Pang delivered his remarks at an Asia Forum on Nicotine (AFN) webinar on Aug. 17
titled “The WHO FCTC, 20 years on.”
Nancy Loucas, executive coordinator of the Coalition of Asia-Pacific Tobacco Harm
Reduction Advocates (CAPHRA), stressed the size of the problem. “The fact is that
Asia-Pacific, specifically Asia, has the highest number of global tobacco users. The
number is staggering. It is 781 million people. That represents 63 percent of the global
total of people who use tobacco,” she said.
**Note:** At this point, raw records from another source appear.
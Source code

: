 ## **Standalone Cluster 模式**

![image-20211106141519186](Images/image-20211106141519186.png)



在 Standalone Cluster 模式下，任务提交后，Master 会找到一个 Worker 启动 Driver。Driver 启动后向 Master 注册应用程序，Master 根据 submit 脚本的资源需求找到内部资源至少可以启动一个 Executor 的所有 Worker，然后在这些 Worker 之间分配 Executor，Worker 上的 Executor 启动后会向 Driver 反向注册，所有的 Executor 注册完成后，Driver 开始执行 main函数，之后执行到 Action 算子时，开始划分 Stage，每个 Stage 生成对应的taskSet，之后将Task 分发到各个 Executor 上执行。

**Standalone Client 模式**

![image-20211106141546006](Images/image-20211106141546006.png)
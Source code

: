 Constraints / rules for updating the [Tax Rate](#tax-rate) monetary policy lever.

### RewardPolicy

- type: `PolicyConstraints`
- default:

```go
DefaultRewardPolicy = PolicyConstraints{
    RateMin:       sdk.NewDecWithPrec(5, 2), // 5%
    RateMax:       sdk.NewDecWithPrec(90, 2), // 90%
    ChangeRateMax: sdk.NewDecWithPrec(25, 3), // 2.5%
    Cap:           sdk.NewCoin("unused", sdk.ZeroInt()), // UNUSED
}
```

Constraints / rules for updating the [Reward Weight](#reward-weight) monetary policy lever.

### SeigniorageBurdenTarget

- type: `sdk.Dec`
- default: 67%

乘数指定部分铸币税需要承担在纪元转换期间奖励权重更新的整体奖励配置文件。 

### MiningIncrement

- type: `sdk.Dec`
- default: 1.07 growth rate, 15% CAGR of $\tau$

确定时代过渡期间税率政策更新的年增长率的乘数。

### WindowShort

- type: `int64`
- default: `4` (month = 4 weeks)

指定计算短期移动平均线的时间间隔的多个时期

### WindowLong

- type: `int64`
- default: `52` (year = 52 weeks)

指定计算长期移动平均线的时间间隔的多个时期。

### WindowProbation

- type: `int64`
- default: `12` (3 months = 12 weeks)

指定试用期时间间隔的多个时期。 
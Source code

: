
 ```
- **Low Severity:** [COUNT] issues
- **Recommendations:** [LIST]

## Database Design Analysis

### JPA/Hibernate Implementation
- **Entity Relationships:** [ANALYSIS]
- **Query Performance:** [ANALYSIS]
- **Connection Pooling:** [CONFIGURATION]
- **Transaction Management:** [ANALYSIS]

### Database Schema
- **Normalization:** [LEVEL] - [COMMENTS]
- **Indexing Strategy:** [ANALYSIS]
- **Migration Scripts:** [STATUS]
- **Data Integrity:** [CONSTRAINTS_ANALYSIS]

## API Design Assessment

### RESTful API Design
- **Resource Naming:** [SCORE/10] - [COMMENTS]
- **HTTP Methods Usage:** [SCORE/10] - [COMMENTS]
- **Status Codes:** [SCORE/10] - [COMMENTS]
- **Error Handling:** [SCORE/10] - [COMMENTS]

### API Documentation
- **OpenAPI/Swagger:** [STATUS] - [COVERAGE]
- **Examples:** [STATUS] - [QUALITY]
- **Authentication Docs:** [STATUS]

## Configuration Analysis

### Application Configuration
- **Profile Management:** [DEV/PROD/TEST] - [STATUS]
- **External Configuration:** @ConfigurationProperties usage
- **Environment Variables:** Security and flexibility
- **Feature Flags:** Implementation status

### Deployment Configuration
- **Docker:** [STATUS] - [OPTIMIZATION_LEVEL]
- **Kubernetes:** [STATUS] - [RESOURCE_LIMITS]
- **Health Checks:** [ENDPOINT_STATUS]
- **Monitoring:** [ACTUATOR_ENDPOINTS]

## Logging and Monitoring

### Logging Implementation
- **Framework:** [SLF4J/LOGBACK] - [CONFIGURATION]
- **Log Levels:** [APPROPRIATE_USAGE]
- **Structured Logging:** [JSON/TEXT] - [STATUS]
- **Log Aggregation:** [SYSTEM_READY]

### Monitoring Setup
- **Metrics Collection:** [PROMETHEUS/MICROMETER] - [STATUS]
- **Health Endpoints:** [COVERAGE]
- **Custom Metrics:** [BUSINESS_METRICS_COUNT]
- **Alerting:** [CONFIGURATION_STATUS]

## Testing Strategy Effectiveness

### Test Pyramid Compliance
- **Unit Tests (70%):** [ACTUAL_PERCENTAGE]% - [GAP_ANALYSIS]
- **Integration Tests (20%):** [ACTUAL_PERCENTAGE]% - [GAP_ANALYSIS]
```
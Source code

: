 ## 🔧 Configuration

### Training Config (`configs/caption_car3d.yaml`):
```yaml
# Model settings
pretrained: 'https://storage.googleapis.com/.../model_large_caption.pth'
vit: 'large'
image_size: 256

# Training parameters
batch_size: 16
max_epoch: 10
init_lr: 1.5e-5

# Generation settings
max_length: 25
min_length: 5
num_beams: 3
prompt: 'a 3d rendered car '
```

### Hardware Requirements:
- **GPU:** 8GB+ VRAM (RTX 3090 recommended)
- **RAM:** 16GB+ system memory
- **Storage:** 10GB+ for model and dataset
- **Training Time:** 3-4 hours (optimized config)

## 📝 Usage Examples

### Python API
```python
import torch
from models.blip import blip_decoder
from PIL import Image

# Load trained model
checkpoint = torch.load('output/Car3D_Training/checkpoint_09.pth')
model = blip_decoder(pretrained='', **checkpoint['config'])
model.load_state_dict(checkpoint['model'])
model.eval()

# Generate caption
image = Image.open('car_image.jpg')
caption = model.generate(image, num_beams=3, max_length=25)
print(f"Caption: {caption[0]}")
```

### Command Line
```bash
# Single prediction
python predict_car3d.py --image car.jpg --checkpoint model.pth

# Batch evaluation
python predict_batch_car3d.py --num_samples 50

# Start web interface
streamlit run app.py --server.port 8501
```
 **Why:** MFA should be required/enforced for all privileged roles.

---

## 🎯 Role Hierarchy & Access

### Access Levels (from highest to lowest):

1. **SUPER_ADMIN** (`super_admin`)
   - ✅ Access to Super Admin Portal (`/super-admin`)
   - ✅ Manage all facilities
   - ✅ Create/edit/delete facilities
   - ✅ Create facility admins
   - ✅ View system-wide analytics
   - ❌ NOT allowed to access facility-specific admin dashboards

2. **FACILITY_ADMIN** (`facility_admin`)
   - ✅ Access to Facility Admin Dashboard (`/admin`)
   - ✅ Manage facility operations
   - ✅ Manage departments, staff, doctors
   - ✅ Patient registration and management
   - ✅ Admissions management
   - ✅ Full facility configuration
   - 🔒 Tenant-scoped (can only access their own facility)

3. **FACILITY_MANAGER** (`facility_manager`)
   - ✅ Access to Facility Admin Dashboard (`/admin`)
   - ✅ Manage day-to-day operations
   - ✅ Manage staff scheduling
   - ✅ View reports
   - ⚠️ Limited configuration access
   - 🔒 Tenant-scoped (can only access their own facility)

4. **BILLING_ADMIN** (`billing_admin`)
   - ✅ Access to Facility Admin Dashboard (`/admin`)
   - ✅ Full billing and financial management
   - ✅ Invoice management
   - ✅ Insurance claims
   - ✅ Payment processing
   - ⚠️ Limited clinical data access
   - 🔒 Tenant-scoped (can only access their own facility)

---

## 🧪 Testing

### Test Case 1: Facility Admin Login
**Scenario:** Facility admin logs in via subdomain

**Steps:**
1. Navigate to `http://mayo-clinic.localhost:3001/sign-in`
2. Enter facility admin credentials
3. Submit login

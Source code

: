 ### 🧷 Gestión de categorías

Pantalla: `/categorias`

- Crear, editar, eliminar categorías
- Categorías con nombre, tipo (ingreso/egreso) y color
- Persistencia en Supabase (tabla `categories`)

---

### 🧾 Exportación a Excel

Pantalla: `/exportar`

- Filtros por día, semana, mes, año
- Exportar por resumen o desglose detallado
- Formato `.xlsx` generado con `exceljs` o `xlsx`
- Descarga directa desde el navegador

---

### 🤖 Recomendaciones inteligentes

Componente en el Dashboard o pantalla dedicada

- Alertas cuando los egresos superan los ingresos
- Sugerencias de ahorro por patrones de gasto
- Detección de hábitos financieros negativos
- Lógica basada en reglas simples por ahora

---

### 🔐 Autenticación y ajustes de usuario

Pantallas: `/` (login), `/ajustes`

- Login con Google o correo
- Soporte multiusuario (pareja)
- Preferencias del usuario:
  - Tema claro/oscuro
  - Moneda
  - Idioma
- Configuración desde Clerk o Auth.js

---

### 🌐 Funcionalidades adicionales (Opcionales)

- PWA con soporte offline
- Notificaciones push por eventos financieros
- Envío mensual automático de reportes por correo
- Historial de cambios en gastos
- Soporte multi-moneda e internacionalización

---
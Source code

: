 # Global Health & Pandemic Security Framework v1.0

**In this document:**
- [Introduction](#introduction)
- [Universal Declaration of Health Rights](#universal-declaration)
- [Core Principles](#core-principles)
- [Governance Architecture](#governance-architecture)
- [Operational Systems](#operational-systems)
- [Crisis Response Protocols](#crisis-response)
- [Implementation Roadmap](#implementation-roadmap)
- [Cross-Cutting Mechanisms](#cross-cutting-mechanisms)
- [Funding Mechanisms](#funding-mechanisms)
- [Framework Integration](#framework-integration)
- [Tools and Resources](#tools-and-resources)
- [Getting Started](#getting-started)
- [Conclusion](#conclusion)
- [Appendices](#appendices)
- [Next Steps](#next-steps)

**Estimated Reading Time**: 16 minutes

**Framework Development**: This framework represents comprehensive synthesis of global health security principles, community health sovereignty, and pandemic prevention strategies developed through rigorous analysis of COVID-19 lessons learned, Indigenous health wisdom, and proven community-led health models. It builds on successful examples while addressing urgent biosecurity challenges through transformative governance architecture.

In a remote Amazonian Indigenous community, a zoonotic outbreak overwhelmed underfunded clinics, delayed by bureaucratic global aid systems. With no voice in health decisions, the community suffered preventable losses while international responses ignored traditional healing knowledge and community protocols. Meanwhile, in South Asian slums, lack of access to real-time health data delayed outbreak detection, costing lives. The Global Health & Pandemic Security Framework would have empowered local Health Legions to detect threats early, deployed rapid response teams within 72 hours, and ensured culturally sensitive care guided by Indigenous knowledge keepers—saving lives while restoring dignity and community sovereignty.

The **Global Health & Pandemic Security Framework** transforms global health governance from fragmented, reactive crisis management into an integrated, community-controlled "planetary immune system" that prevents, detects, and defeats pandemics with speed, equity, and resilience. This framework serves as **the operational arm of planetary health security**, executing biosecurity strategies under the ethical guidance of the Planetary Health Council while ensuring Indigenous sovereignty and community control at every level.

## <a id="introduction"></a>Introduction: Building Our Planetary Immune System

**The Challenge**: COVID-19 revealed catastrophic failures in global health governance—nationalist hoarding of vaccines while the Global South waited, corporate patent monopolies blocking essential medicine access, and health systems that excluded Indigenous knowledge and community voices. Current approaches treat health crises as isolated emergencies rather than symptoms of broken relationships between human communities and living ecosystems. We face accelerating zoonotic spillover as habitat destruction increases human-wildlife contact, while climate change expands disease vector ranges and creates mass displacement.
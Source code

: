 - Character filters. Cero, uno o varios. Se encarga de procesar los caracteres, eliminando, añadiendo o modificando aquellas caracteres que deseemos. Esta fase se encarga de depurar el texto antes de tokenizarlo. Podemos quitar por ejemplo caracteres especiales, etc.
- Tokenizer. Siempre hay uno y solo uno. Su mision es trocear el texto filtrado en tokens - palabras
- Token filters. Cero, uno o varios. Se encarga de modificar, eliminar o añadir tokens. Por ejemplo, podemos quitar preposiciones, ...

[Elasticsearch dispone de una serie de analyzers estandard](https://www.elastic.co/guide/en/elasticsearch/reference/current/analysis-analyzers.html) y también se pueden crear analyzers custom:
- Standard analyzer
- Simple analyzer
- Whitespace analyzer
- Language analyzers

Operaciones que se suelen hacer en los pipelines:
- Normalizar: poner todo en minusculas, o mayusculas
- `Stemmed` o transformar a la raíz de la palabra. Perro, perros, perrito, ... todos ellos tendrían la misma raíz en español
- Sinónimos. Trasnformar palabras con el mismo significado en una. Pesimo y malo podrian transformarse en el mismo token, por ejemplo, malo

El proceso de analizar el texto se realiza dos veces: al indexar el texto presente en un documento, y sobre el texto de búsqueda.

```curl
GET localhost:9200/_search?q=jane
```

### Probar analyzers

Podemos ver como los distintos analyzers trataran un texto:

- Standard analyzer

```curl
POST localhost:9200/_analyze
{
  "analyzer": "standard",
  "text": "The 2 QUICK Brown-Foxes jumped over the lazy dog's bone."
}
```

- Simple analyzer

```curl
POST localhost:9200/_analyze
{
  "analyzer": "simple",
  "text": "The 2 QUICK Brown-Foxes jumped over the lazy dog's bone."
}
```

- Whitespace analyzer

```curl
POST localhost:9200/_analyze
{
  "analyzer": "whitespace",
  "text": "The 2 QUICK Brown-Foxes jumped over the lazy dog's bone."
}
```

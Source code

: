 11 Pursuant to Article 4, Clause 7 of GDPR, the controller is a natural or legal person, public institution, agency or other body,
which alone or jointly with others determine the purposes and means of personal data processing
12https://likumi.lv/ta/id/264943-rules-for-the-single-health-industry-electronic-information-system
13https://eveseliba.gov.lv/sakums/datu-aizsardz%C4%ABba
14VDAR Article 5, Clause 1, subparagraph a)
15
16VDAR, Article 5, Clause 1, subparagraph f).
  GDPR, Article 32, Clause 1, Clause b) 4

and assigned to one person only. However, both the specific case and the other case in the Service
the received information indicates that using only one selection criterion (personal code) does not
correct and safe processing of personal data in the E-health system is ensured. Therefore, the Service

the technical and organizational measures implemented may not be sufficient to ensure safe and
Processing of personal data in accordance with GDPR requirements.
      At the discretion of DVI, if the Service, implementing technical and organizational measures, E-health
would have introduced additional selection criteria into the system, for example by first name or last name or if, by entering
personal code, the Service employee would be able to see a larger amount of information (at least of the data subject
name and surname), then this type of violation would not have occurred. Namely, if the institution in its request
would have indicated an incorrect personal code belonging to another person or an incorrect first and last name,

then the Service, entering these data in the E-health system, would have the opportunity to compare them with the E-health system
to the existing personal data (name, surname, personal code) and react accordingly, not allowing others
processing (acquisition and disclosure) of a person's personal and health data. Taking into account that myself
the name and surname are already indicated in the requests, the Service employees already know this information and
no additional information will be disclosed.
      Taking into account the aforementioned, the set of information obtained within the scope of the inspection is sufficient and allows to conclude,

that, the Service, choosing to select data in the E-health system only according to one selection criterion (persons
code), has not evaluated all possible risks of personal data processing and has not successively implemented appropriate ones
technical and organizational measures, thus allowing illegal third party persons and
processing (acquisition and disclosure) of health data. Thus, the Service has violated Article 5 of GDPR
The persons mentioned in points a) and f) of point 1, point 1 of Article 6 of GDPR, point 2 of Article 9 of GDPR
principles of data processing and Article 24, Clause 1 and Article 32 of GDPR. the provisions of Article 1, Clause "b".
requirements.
Loucas warned that the provisional agenda for the WHO Framework Convention on
Tobacco Control (FCTC) conference in November wrongly dismisses harm reduction as
a tobacco industry narrative.
Pang pointed out that harm reduction is included in the treaty. “Despite the fact that
Article 1 of the convention implicitly includes harm reduction as a component of tobacco
control, there is a failure to acknowledge and support the use of safer alternative
tobacco products as an important strategy and tool to end smoking,” he said.
“Despite the overwhelming evidence of the safety, efficacy and cost-effectiveness of
these products, and the fact that 130 million people are actually using these safer alternatives, the WHO, FCTC and the COP have adopted a very strong anti-tobacco
harm reduction stance, actually stating that these products are as harmful as
combustible cigarettes and calling on its member states to ban them and actually giving
awards to countries which have done so,” Pang said.
Although the FCTC has helped avert deaths since 2005, Pang stressed limits remain.
“The Asia-Pacific region bears a very significant burden of these harmful effects of
smoking,” he said.
He urged regional advocates to establish independent, evidence-driven coalitions
similar to the International Federation of Pharmaceutical Manufacturers and
Associations (IFPMA).
“In the years that I’ve become a supporter for tobacco harm reduction… I have been
struck by the support the cause has received from many quarters,” Pang said.
He concluded with a reflection from Alex Wodak of Australia. “WHO’s position on this
issue is now as irrelevant as the position of governments in Eastern Europe and the
Soviet Union in the 1980s on the future of central command economies. WHO’s position
will collapse at some point, but I don’t know when,” he said.